Ce que la réforme des nullités modifie pour les associés de SAS
L’ordonnance n° 2025-229 du 12 mars 2025 a réformé en profondeur le régime des nullités en droit des sociétés. Pour les SAS, une partie du dispositif est entrée en vigueur le 1er octobre 2025. Avant cette date, dès qu’une décision sociale ne respectait pas les statuts, la sanction pouvait s’avérer quasi automatique. Les juges disposaient d’un fondement solide pour annuler. Les associés lésés s’y engouffraient sans trop de difficultés.
C’est terminé. Le nouvel article 1844-10, alinéa 4 du Code civil pose une règle simple : la violation des statuts ne peut plus entraîner la nullité d’une décision sociale, sauf si la loi le prévoit expressément. Le simple renvoi aux statuts ne suffit plus. Il faut un texte, dans les statuts eux-mêmes, qui dise noir sur blanc que tel manquement expose la décision à l’annulation. Et ça, c’est un vrai bouleversement.

L’article L.227-10-1 du Code de commerce, une disposition taillée pour les SAS
Les associés de SAS ne sont pas logés à la même enseigne que ceux d’une SARL ou d’une société civile. L’article 43 de l’ordonnance du 12 mars 2025 a introduit un article L.227-10-1 dans le Code de commerce, spécifiquement pensé pour les sociétés par actions simplifiées. Sa portée mérite qu’on s’y arrête, parce qu’il commande désormais la marche à suivre en cas de conflit.

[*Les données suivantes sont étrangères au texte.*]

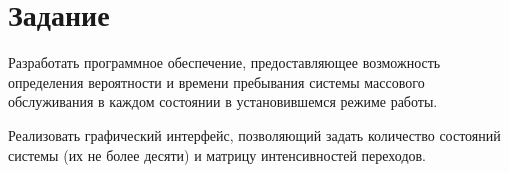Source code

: \chapter{Задание}

Разработать программное обеспечение, предоставляющее возможность определения
вероятности и времени пребывания системы массового обслуживания в каждом
состоянии в установившемся режиме работы. 

Реализовать графический интерфейс, позволяющий задать количество состояний
системы (их не более десяти) и матрицу интенсивностей переходов.

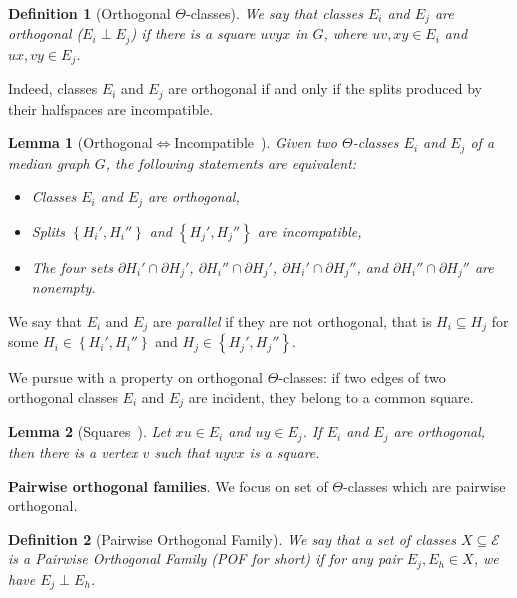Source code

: \documentclass{article}
\newtheorem{definition}{Definition}
\newtheorem{lemma}{Lemma}
\newcommand{\set}[1]{\left\{ #1 \right\}}
\begin{document}
\begin{definition}[Orthogonal $\Theta$-classes]
We say that classes $E_i$ and $E_j$ are {\em orthogonal} ($E_i \perp E_j$) if there is a square $uvyx$ in $G$, where $uv,xy \in E_i$ and $ux,vy \in E_j$.
\end{definition}

Indeed, classes $E_i$ and $E_j$ are orthogonal if and only if the splits produced by their halfspaces are incompatible.

\begin{lemma}[Orthogonal$\Leftrightarrow$Incompatible~\cite{BeHa21}] Given two $\Theta$-classes $E_i$ and $E_j$ of a median graph $G$, the following statements are equivalent:
\begin{itemize}
    \item Classes $E_i$ and $E_j$ are orthogonal,
    \item Splits $\set{H_i',H_i''}$ and $\set{H_j',H_j''}$ are incompatible,
    \item The four sets $\partial H_i' \cap \partial H_j'$, $\partial H_i'' \cap \partial H_j'$, $\partial H_i' \cap \partial H_j''$, and $\partial H_i'' \cap \partial H_j''$ are nonempty.
\end{itemize}
\label{le:perp_incomp}
\end{lemma}

We say that $E_i$ and $E_j$ are \textit{parallel} if they are not orthogonal, that is $H_i \subseteq H_j$ for some $H_i \in \set{H_i',H_i''}$ and $H_j \in \set{H_j',H_j''}$. 

We pursue with a property on orthogonal $\Theta$-classes: if two edges of two orthogonal classes $E_i$ and $E_j$ are incident, they belong to a common square.

\begin{lemma}[Squares~\cite{BaCo93,BeHa21}]
Let $xu \in E_i$ and $uy \in E_j$. If $E_i$ and $E_j$ are orthogonal, then there is a vertex $v$ such that $uyvx$ is a square.
\label{le:squares}
\end{lemma}

\textbf{Pairwise orthogonal families}. We focus on set of $\Theta$-classes which are pairwise orthogonal.

\begin{definition}[Pairwise Orthogonal Family]
We say that a set of classes $X \subseteq \mathcal{E}$ is a {\em Pairwise Orthogonal Family (POF for short)} if for any pair $E_j,E_h \in X$, we have $E_j \perp E_h$.
\end{definition}
\end{document}

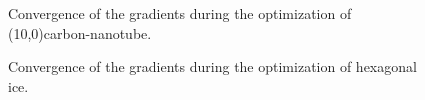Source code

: \documentclass[prl,aps,preprint,superbib,12pt]{revtex4}
\begin{document}
\begin{figure}[h]
\caption{Convergence of the gradients during the optimization
of (10,0)carbon-nanotube.}
\label{NANO-grads}
\end{figure}

\begin{figure}[h]
\caption{Convergence of the gradients during the optimization 
of hexagonal ice.}
\label{ICE-grads}
\end{figure}
\end{document}
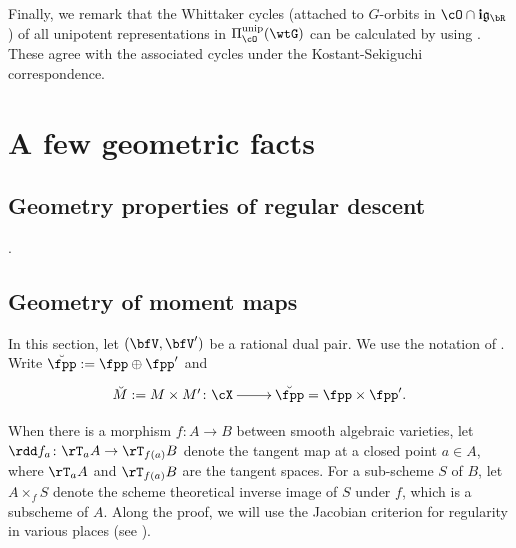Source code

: \documentclass[12pt,a4paper]{amsart}
\numberwithin{equation}{section}
\theoremstyle{remark}
\def\Piunip{\Pi^{\mathrm{unip}}}
\begin{document}
Finally, we remark that the Whittaker cycles (attached to $G$-orbits in $\cO\cap \mathbf i \frak g_\bR$) of all unipotent representations in  $\Piunip_{\cO}(\wtG)$ can be calculated  by using \cite[Theorem 1.1]{GZ}. These agree with the associated cycles under the Kostant-Sekiguchi correspondence.



\appendix
\section{A few geometric facts}
\def\dbM{\breve{M}}
\def\dbMM{\breve{MM}}
\def\dbX{\breve{X}}
\def\dbfpp{\breve{\fpp}}
\def\ZdbX{\cZ_{\dbX}}
\def\aV{\acute{V}}


\subsection{Geometry properties of regular descent}.



\subsection{Geometry of moment maps}\label{sec:GM}
In this section, let $(\bfV,\bfV')$ be a rational dual
pair. %
We use the notation of .
Write
 $\dbfpp := \fpp\oplus \fpp'$ and
\[
\xymatrix{
\dbM := M\times M' \colon \cX \ar[r]& \dbfpp
= \fpp\times \fpp'.
}
\]




When there is a morphism $f\colon A\rightarrow B$ between smooth
algebraic varieties, let $\rdd f_a\colon \rT_aA
\rightarrow \rT_{f(a)}B$ denote the tangent map at a closed point $a\in A$, where
$\rT_aA$ and $\rT_{f(a)} B$ are the tangent spaces. For a
sub-scheme $S$ of $B$, let $A\times_fS$ denote the scheme
theoretical inverse image of $S$ under $f$, which is a subscheme of $A$.
Along the proof, we will use the Jacobian criterion for
regularity in various places (see \cite[Theorem~2.19]{LiuAG}).
\end{document}
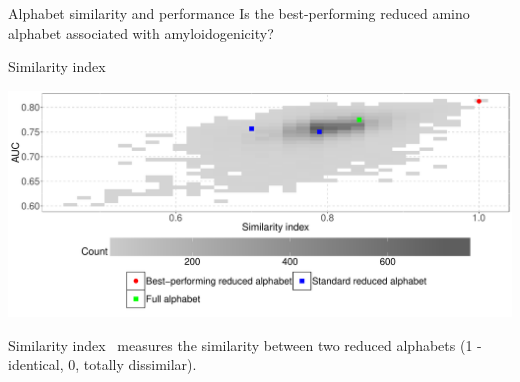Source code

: \documentclass{beamer}\usepackage[]{graphicx}\usepackage[]{color}
\makeatletter
\def\maxwidth{ %
  \ifdim\Gin@nat@width>\linewidth
    \linewidth
  \else
    \Gin@nat@width
  \fi
}
\newenvironment{knitrout}{}{} %
\makeatother
\begin{document}


\begin{frame}{Alphabet similarity and performance}
Is the best-performing reduced amino alphabet associated with amyloidogenicity?
\end{frame}

\begin{frame}{Similarity index}
\begin{knitrout}
\color{fgcolor}

{\centering \includegraphics[width=\maxwidth]{figure/unnamed-chunk-6-1} 

}



\end{knitrout}
Similarity index~\citep{stephenson_unearthing_2013} measures the similarity between two reduced alphabets (1 - identical, 0, totally dissimilar).
\end{frame}
\end{document}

Que dit ce texte ? Que l’action en nullité, dans une SAS, est mise en œuvre dans les conditions prévues par les articles 1844-10-1 à 1844-17 du Code civil. Concrètement, le régime général des nullités s’applique. Mais il s’articule avec la liberté statutaire propre aux SAS, car la SAS reste une société très libre, où les associés organisent leurs rapports comme ils l’entendent, à condition d’avoir anticipé les sanctions.
Ce que l’analyse de l’Ansa apporte de décisif
L’Association nationale des sociétés par actions a publié une communication issue de son comité juridique du 14 mai 2025, référencée sous le numéro 25-036. Sa position est claire. Pour les décisions prises à partir du 1er octobre 2025, une décision de SAS qui ne respecte pas les statuts ne peut être annulée que si les statuts prévoient expressément cette sanction. Le mot « expressément » pèse lourd.
Conséquence directe : si vos statuts se contentent de mentionner une règle sans assortir sa violation d’une possibilité d’annulation, le juge risque de ne pas pouvoir annuler la décision contestée. Vous pourrez peut-être engager la responsabilité de l’associé fautif, ou demander des dommages et intérêts, mais l’annulation elle-même devient une voie étroite. Beaucoup de statuts rédigés avant la réforme ne comportent pas ces clauses de sanction. Ils devront être modifiés.
Que faire si un associé ne respecte plus les statuts aujourd’hui
La première chose à faire, c’est de prendre du recul et d’ouvrir ses statuts. Pas pour chercher la règle violée, mais pour chercher la sanction qui y est attachée. Deux situations se présentent alors. Si une clause prévoit expressément la nullité en cas de violation, l’action reste possible. Si rien n’est prévu, l’annulation paraît compromise, du moins pour les décisions prises après le 1er octobre 2025.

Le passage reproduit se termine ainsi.